One quick note about HAP40 -- it's "semi-stainless" not full stainless. The exposed HAP40 below the stainless cladding line will get a hint of light gold patina color with use. It started a little blotchy, then I removed it and forced an even color with lemon juice. Since then, it has retained just that slight color difference with the stainless cladding above the line. It hasn't reacted further. It's not something to worry about, and I think it looks cool, but thought I'd mention it. The one other knife I have in a fancy powder steel is a nakiri in R2, and that doesn't patina at all.


----------



## StonedEdge (Nov 14, 2017)

How does edge retention between HAP40 and R2 compare? From your experience


----------



## Paraffin (Nov 14, 2017)

To be honest, I haven't owned these two knives (petty HAP40 and nakiri R2) long enough to get a good comparison in edge retention. I've only had them for a short period. Also, I use them differently, with lots of board contact along the whole edge with the nakiri, including some chopping, and not so much board contact with the petty knife. Based on my short experience and what I've read about these PM steels, I think it's fair to say that they're both in the same ballpark for edge retention. Definitely better retention than softer steel knives I've used, at any rate.


----------



## dwalker (Nov 14, 2017)

I've been happy with my Moritaka 150. The steel is excellent and holds a good edge. It is on the thinner side of the spectrum but not all laser. It has good distal taper and ends in a very thin tip.


----------



## StonedEdge (Nov 14, 2017)

Honestly the price of the Moritaka makes it extremely attractive, it is a petty after all but I've seen some posts here a while back talking about grind issues with the blue steel Moritakas?


----------



## StonedEdge (Nov 14, 2017)

> Paraffin;5 I use them differently, with lots of board contact along the whole edge with the nakiri, including some chopping, and not so much board contact with the petty knife.



True that makes sense


----------



## Matus (Nov 15, 2017)

Munetoshi 160 is 40 mm tall - you may want to have a look. One thing though - the higher blade height comes at a price - the knife does feel a little different in use as a 'normal' 150 petty (say Yoshikane 150 SLD we have at home). 

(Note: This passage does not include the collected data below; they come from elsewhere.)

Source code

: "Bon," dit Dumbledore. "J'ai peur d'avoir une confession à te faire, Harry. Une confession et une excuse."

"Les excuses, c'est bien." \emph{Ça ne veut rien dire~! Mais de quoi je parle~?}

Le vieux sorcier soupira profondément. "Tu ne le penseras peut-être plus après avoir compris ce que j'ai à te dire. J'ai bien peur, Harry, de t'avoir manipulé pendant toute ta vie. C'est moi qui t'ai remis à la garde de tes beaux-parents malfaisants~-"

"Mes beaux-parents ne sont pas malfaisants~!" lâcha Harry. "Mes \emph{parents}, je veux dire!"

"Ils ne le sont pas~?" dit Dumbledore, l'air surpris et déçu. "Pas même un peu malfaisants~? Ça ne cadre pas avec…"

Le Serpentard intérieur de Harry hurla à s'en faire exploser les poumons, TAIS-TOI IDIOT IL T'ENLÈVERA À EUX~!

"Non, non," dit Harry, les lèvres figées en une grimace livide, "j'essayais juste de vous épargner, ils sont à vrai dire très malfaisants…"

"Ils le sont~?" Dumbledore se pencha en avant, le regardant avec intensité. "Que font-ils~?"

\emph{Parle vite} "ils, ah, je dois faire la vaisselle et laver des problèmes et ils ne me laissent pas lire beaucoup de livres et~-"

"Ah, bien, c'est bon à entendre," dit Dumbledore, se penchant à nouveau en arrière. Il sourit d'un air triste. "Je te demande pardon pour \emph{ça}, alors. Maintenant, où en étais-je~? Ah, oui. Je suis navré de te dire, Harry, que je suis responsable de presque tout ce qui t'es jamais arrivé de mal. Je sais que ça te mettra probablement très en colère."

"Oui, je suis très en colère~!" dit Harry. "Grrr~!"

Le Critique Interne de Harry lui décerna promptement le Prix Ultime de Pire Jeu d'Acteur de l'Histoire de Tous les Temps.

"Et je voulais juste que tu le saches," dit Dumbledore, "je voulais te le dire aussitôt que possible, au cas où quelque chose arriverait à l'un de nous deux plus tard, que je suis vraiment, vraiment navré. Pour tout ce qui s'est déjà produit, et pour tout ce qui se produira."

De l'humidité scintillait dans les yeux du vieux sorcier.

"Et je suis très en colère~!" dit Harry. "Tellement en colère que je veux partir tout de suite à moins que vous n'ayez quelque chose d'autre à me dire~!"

If you want a tougher blade, than the Moritaka may not be the best choice. My friend and a pro chef has bent his at work (though he has a bit heavy handed aprroach to cuttig). He really liked the knife otherwise.

I do not know your budget ($$$ and time), but maybe you could get a semi/custom knife done (western or a JP maker). I would ask Jon if I were looking for a taller JP petty.


----------



## panda (Nov 15, 2017)

i have moritaka petty and it does not have great retention which is strange considering its AS steel, but the heat treat sucks. and as matus mentioned, it bends easily and is not a tall petty. why do you want such a thing anyway?? you should probably look into yoshikane SKD http://www.epicedge.com/shopexd.asp?id=86373


----------



## Benuser (Nov 15, 2017)

Poor edge retention is common with petties: thin behind the edge, lot of board contact and above all, a very small area where that contact takes place. Get a 180 gyuto if you don't want to do everything with your 240 or so.


----------



## StonedEdge (Nov 15, 2017)

Benuser that's a good idea. Never thought of looking into a small gyuto


----------



## K813zra (Nov 15, 2017)

I'd go with the Tanaka but that is just because the shape of his petty knives fits my needs. I don't do any on the board work with a petty so your needs are different.


----------



## StonedEdge (Nov 15, 2017)

That yoshikane skd is interesting..anyone know how it's compares to the Tanaka r2? Or simply, has anyone tried the yoshikane petty? Thoughts?


----------



## daveb (Nov 15, 2017)

Not used the petty but have used other Yoshi w SKD. They do it well.


----------



## Nemo (Nov 16, 2017)

Akifusa gets pretty sharp without too much difficulty and has pretty good edge retention. Mine's only 28mm at the heel though.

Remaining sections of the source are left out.